O trabalho no mar desenvolvido por esse ex-executivo de grandes multinacionais virou referência entre acadêmicos, que buscam nas imagens captadas por ele subsídios para as suas pesquisas.

Com a experiência de quem já fez mais de 700 registros, Cardoso afirma que vem percebendo mudanças. "O que tem acontecido ultimamente, e este ano foi um ano atípico, é que houve um aumento na aparição delas", afirma.

Segundo seus cálculos, em 2019, foram avistadas 67, número que passou para 62 em 2020. Neste 2021, já são mais de 130, mais do que o dobro de 2020.

"Estamos constatando aumento ano a ano. Porém, neste ano foi atípico", afirmou.

Outro fator que chamou a sua atenção foi o fato de que a temporada neste ano ter começado mais cedo e terminado mais tarde do que o usual. Geralmente, a temporada em que é possível avistar as baleias e os golfinhos vai de maio a setembro. "Já em abril conseguimos avistar algumas e até o mês passado [outubro] também", afirmou.

Elas também estão mais próximas da costa, segundo análise do navegante. "A poluição pode estar afetando de alguma maneira. Se você tem poluição, atrai mais cardumes de peixes e esses bichos [baleias] vêm atrás deles para se alimentar", afirma.
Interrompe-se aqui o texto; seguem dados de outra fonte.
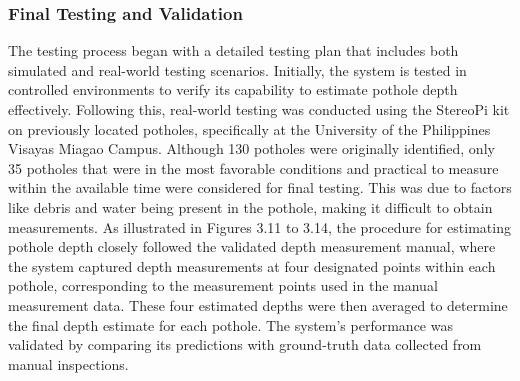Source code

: \subsubsection{Final Testing and Validation}
The testing process began with a detailed testing plan that includes both simulated and real-world testing scenarios. Initially, the system is tested in controlled environments to verify its capability to estimate pothole depth effectively. Following this, real-world testing was conducted using the StereoPi kit on previously located potholes, specifically at the University of the Philippines Visayas Miagao Campus. Although 130 potholes were originally identified, only 35 potholes that were in the most favorable conditions and practical to measure within the available time were considered for final testing. This was due to factors like debris and water being present in the pothole, making it difficult to obtain measurements. As illustrated in Figures 3.11 to 3.14, the procedure for estimating pothole depth closely followed the validated depth measurement manual, where the system captured depth measurements at four designated points within each pothole, corresponding to the measurement points used in the manual measurement data. These four estimated depths were then averaged to determine the final depth estimate for each pothole. The system’s performance was validated by comparing its predictions with ground-truth data collected from manual inspections.

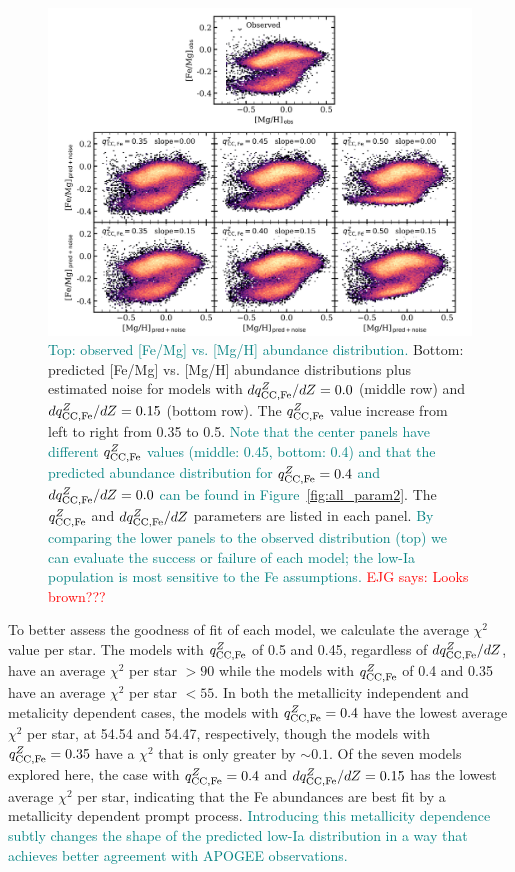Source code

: \documentclass[modern]{aastex631}
\newcommand{\qccFe}{q_{{\rm CC, Fe}}^{Z}}
\newcommand{\dqccFe}{dq_{{\rm CC, Fe}}^{Z}/dZ}
\newcommand{\ejg}[1]{\textcolor{red}{EJG says: #1}}
\newcommand{\add}[1]{\textcolor{teal}{#1}}
\begin{document}
\begin{figure}[htb!]
    \centering
    \includegraphics[width=\textwidth]{Paper/Figures/qccFe_FeMgpred.pdf}
    \caption{\add{Top: observed [Fe/Mg] vs. [Mg/H] abundance distribution.} Bottom: predicted [Fe/Mg] vs. [Mg/H] abundance distributions plus estimated noise for models with $\dqccFe=0.0$ (middle row) and $\dqccFe=0.15$ (bottom row). The $\qccFe$ value increase from left to right from 0.35 to 0.5. \add{Note that the center panels have different $\qccFe$ values (middle: 0.45, bottom: 0.4) and that the predicted abundance distribution for $\qccFe=0.4$ and $\dqccFe=0.0$ can be found in Figure~\ref{fig:all_param2}}. The $\qccFe$ and $\dqccFe$ parameters are listed in each panel. \add{By comparing the lower panels to the observed distribution (top) we can evaluate the success or failure of each model; the low-Ia population is most sensitive to the Fe assumptions.} \ejg{Looks brown???}}
    \label{fig:qccFe_FeMgpred}
\end{figure}

To better assess the goodness of fit of each model, we calculate the average $\chi^2$ value per star. The models with $\qccFe$ of 0.5 and 0.45, regardless of $\dqccFe$, have an average $\chi^2$ per star $>90$ while the models with $\qccFe$ of 0.4 and 0.35 have an average $\chi^2$ per star $< 55$. In both the metallicity independent and metalicity dependent cases, the models with $\qccFe=0.4$ have the lowest average $\chi^2$ per star, at 54.54 and 54.47, respectively, though the models with $\qccFe=0.35$ have a $\chi^2$ that is only greater by $\sim0.1$. Of the seven models explored here, the case with $\qccFe=0.4$ and $\dqccFe=0.15$ has the lowest average $\chi^2$ per star, indicating that the Fe abundances are best fit by a metallicity dependent prompt process. \add{Introducing this metallicity dependence subtly changes the shape of the predicted low-Ia distribution in a way that achieves better agreement with APOGEE observations.}
\end{document}
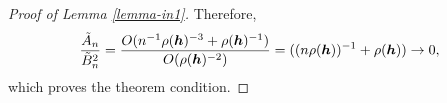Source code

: \documentclass[oneside,11pt]{article}
\begin{document}
\begin{proof}[Proof of Lemma \ref{lemma-in1}]
Therefore,
\begin{align*}
    \frac{\tilde{A}_n}{\tilde{B}_n^2}=\frac{O(n^{-1}\rho(\bh)^{-3} + \rho(\bh)^{-1})}{O(\rho(\bh)^{-2})} = ((n\rho(\bh))^{-1}+\rho(\bh)) \to 0,
\end{align*}
which proves the theorem condition.

\end{proof}
\end{document}
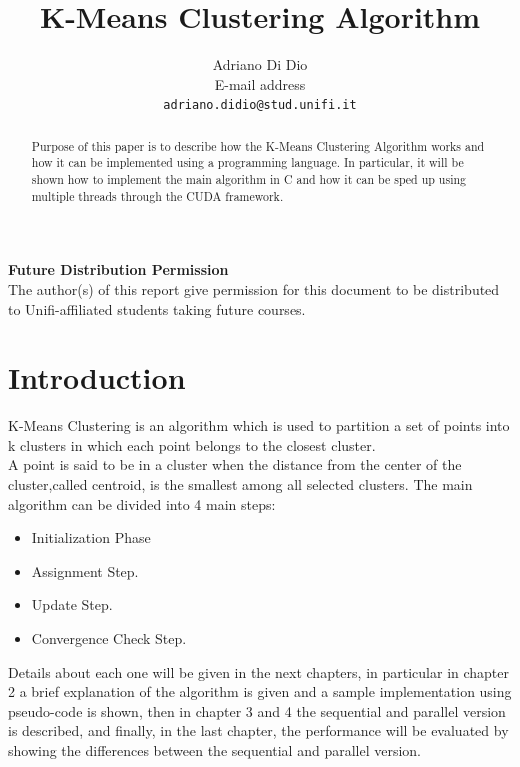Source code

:\documentclass[10pt,twocolumn,letterpaper]{article}
\begin{document}
\title{K-Means Clustering Algorithm}

\author{Adriano Di Dio\\
E-mail address\\
{\tt\small adriano.didio@stud.unifi.it}
}

\maketitle
\thispagestyle{empty}

\begin{abstract}
Purpose of this paper is to describe how the K-Means Clustering Algorithm works and how it can be implemented using a 
programming language.\newline
In particular, it will be shown how to implement the main algorithm in C and how it can be sped up using multiple threads through the 
CUDA framework.
\end{abstract}

\noindent\large\textbf{Future Distribution Permission}\\
\indent The author(s) of this report give permission for this document to be distributed to Unifi-affiliated students taking future courses.

\section{Introduction}
K-Means Clustering is an algorithm which is used to partition a set of points into k clusters in which each point belongs to the closest 
cluster.\\
A point is said to be in a cluster when the distance from the center of the cluster,called centroid, is the smallest among all selected 
clusters.\newline
The main algorithm can be divided into 4 main steps:
\begin{itemize}
  \item Initialization Phase
  \item Assignment Step.
  \item Update Step.
  \item Convergence Check Step.
\end{itemize}
Details about each one will be given in the next chapters, in particular in chapter 2 a brief explanation of the algorithm is 
given and a sample implementation using pseudo-code is shown, then in chapter 3 and 4 the sequential and parallel version is 
described, and finally, in the last chapter, the performance will be evaluated by showing the differences between the 
sequential and parallel version.\newline
\end{document}

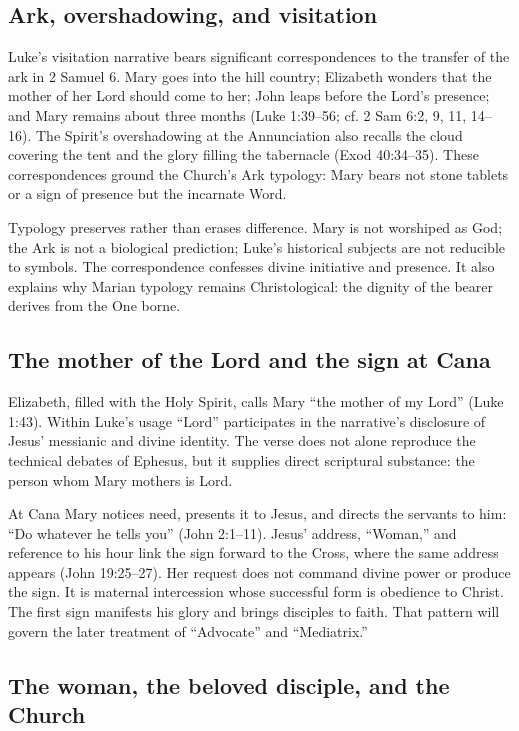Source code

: \subsection{Ark, overshadowing, and visitation}

Luke's visitation narrative bears significant correspondences to the transfer of the ark in 2 Samuel 6. Mary goes into the hill country; Elizabeth wonders that the mother of her Lord should come to her; John leaps before the Lord's presence; and Mary remains about three months (Luke 1:39--56; cf. 2 Sam 6:2, 9, 11, 14--16). The Spirit's overshadowing at the Annunciation also recalls the cloud covering the tent and the glory filling the tabernacle (Exod 40:34--35). These correspondences ground the Church's Ark typology: Mary bears not stone tablets or a sign of presence but the incarnate Word.

Typology preserves rather than erases difference. Mary is not worshiped as God; the Ark is not a biological prediction; Luke's historical subjects are not reducible to symbols. The correspondence confesses divine initiative and presence. It also explains why Marian typology remains Christological: the dignity of the bearer derives from the One borne.

\subsection{The mother of the Lord and the sign at Cana}

Elizabeth, filled with the Holy Spirit, calls Mary ``the mother of my Lord'' (Luke 1:43). Within Luke's usage ``Lord'' participates in the narrative's disclosure of Jesus' messianic and divine identity. The verse does not alone reproduce the technical debates of Ephesus, but it supplies direct scriptural substance: the person whom Mary mothers is Lord.

At Cana Mary notices need, presents it to Jesus, and directs the servants to him: ``Do whatever he tells you'' (John 2:1--11). Jesus' address, ``Woman,'' and reference to his hour link the sign forward to the Cross, where the same address appears (John 19:25--27). Her request does not command divine power or produce the sign. It is maternal intercession whose successful form is obedience to Christ. The first sign manifests his glory and brings disciples to faith. That pattern will govern the later treatment of ``Advocate'' and ``Mediatrix.''

\subsection{The woman, the beloved disciple, and the Church}

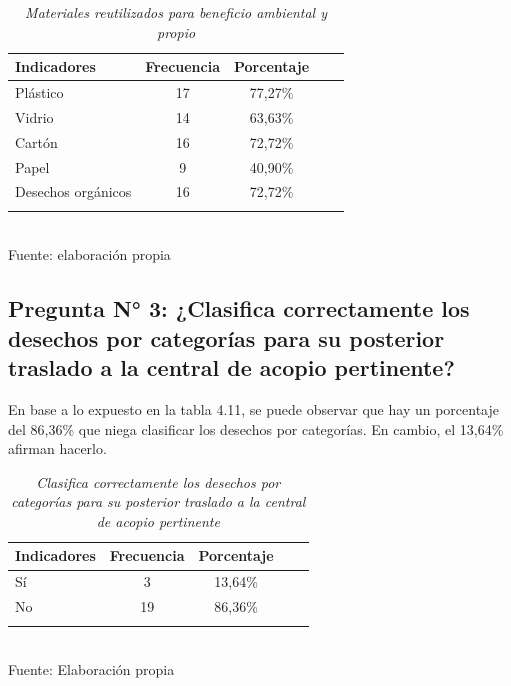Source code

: \newpage

\begin{table}[h!]
    \centering
    \captionsetup{singlelinecheck=false, justification=raggedright, labelsep=newline}
    \caption{\textit{Materiales reutilizados para beneficio ambiental y propio}}
    \begin{tabular}{lcccc}
        \toprule
        Indicadores & Frecuencia & Porcentaje\\
        \midrule
        Plástico & 17 & 77,27\% \\
        Vidrio & 14 & 63,63\%\\
        Cartón & 16 & 72,72\% \\
        Papel & 9 & 40,90\% \\
        Desechos orgánicos & 16 & 72,72\% \\
        \bottomrule
        \\
    \end{tabular}
    \\\RaggedRight Fuente: elaboración propia
    \label{table:cuadro10}
\end{table}


{\setlength{\parskip}{0cm}
\subsection{Pregunta N° 3: ¿Clasifica correctamente los desechos por categorías para su posterior traslado a la central de acopio pertinente?}

En base a lo expuesto en la tabla 4.11, se puede observar que hay un porcentaje del 86,36\% que niega clasificar los desechos por categorías. En cambio, el 13,64\% afirman hacerlo.
}

\begin{table}[h!]
    \centering
    \captionsetup{singlelinecheck=false, justification=raggedright, labelsep=newline}
    \caption{\textit{Clasifica correctamente los desechos por categorías para su posterior traslado a la central de acopio pertinente}}
    \begin{tabular}{lcccc}
        \toprule
        Indicadores & Frecuencia & Porcentaje\\
        \midrule
        Sí & 3 & 13,64\% \\
        No & 19 & 86,36\%\\
        \bottomrule\\
    \end{tabular}
    \\\RaggedRight Fuente: Elaboración propia
    \label{table:cuadro11}
\end{table}


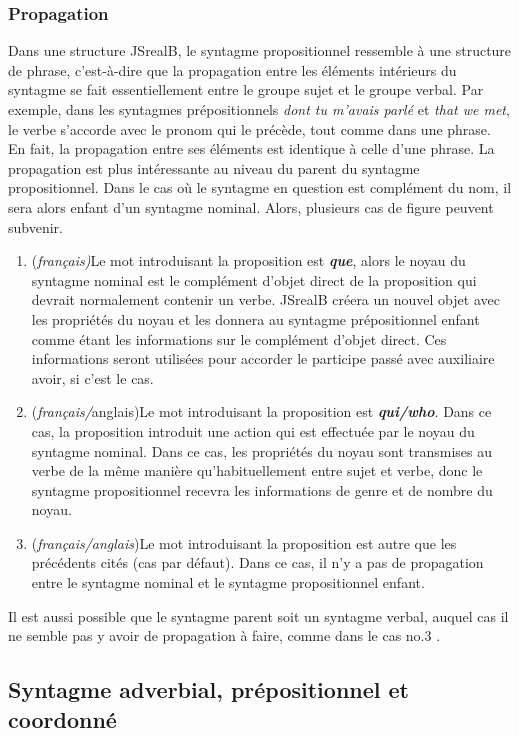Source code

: \documentclass[11pt]{article} %
\newcommand{\system}[1]{\textsf{#1}}
\newcommand{\JSB}{\system{JSrealB}}
\begin{document}
\subsubsection{Propagation}

Dans une structure \JSB{}, le syntagme propositionnel ressemble à
une structure de phrase, c'est-à-dire que la propagation entre les
éléments intérieurs du syntagme se fait essentiellement entre le groupe
sujet et le groupe verbal. Par exemple, dans les syntagmes prépositionnels
\emph{dont tu m'avais parlé }et \emph{that we met}, le verbe s'accorde
avec le pronom qui le précède, tout comme dans une phrase. En fait,
la propagation entre ses éléments est identique à celle d'une phrase.
La propagation est plus intéressante au niveau du parent du syntagme
propositionnel. Dans le cas où le syntagme en question est complément
du nom, il sera alors enfant d'un syntagme nominal. Alors, plusieurs
cas de figure peuvent subvenir. 
\begin{enumerate}
\item (\emph{français)}Le mot introduisant la proposition est \textbf{\emph{que}},
alors le noyau du syntagme nominal est le complément d'objet direct
de la proposition qui devrait normalement contenir un verbe. \JSB{}
créera un nouvel objet avec les propriétés du noyau et les donnera
au syntagme prépositionnel enfant comme étant les informations sur
le complément d'objet direct. Ces informations seront utilisées pour
accorder le participe passé avec auxiliaire avoir, si c'est le cas.
\item (\emph{français/}anglais)Le mot introduisant la proposition est \textbf{\emph{qui/who}}.
Dans ce cas, la proposition introduit une action qui est effectuée
par le noyau du syntagme nominal. Dans ce cas, les propriétés du noyau
sont transmises au verbe de la même manière qu'habituellement entre
sujet et verbe, donc le syntagme propositionnel recevra les informations
de genre et de nombre du noyau.
\item (\emph{français/anglais})Le mot introduisant la proposition est autre
que les précédents cités (cas par défaut). Dans ce cas, il n'y a pas
de propagation entre le syntagme nominal et le syntagme propositionnel
enfant. 
\end{enumerate}
Il est aussi possible que le syntagme parent soit un syntagme verbal,
auquel cas il ne semble pas y avoir de propagation à faire, comme
dans le cas no.3 .

\subsection{Syntagme adverbial, prépositionnel et coordonné}
\end{document}
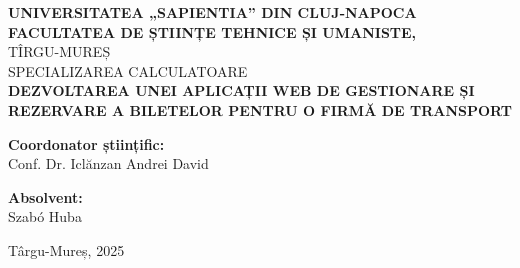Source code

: \begin{titlepage}
    \centering
    \vspace*{2cm}

    {\Large \textbf{UNIVERSITATEA „SAPIENTIA” DIN CLUJ-NAPOCA}}\\[0.2cm]
    {\Large \textbf{FACULTATEA DE ȘTIINȚE TEHNICE ȘI UMANISTE,}}\\[0.5cm]
    {\large TÎRGU-MUREȘ}\\[0.2cm]
    {\large  SPECIALIZAREA CALCULATOARE}\\[3cm]

    {\LARGE \textbf{DEZVOLTAREA UNEI APLICAȚII WEB DE GESTIONARE ȘI REZERVARE A BILETELOR PENTRU O FIRMĂ DE TRANSPORT}}\\[4cm] 
    

    \noindent
\begin{minipage}[t]{0.48\textwidth}
    \raggedright
    \textbf{Coordonator științific:}\\[1em]
    Conf. Dr. Iclănzan Andrei David
\end{minipage}
\hfill
\begin{minipage}[t]{0.48\textwidth}
    \raggedleft
    \textbf{Absolvent:}\\[1em]
    Szabó Huba
\end{minipage}


    \vfill

    {\large  Târgu-Mureș, 2025}

\end{titlepage}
Prefeita diz que ninguém viu ataque

Em um vídeo publicado em suas redes sociais no dia 22 deste mês, a prefeita de Ubatuba, Flávia Pascoal (PL), negou que os ataques de tubarões tivessem acontecido nas praias da cidade.

"Temos que colocar isso às claras para que isso não venha a prejudicar a vinda de turistas para Ubatuba. Ninguém viu", fala, durante a gravação.

Desde a última terça-feira (23), a reportagem tenta, sem sucesso, contato com a prefeita por intermédio de sua assessoria de imprensa.

"Ela está igual ao prefeito do filme tubarão. Os ataques acontecendo e ele dizendo que não havia nada", afirma o oceanógrafo Rodrigo Cordeiro Mazzoleni, que coordena o grupo de estudos em tubarões no Brasil.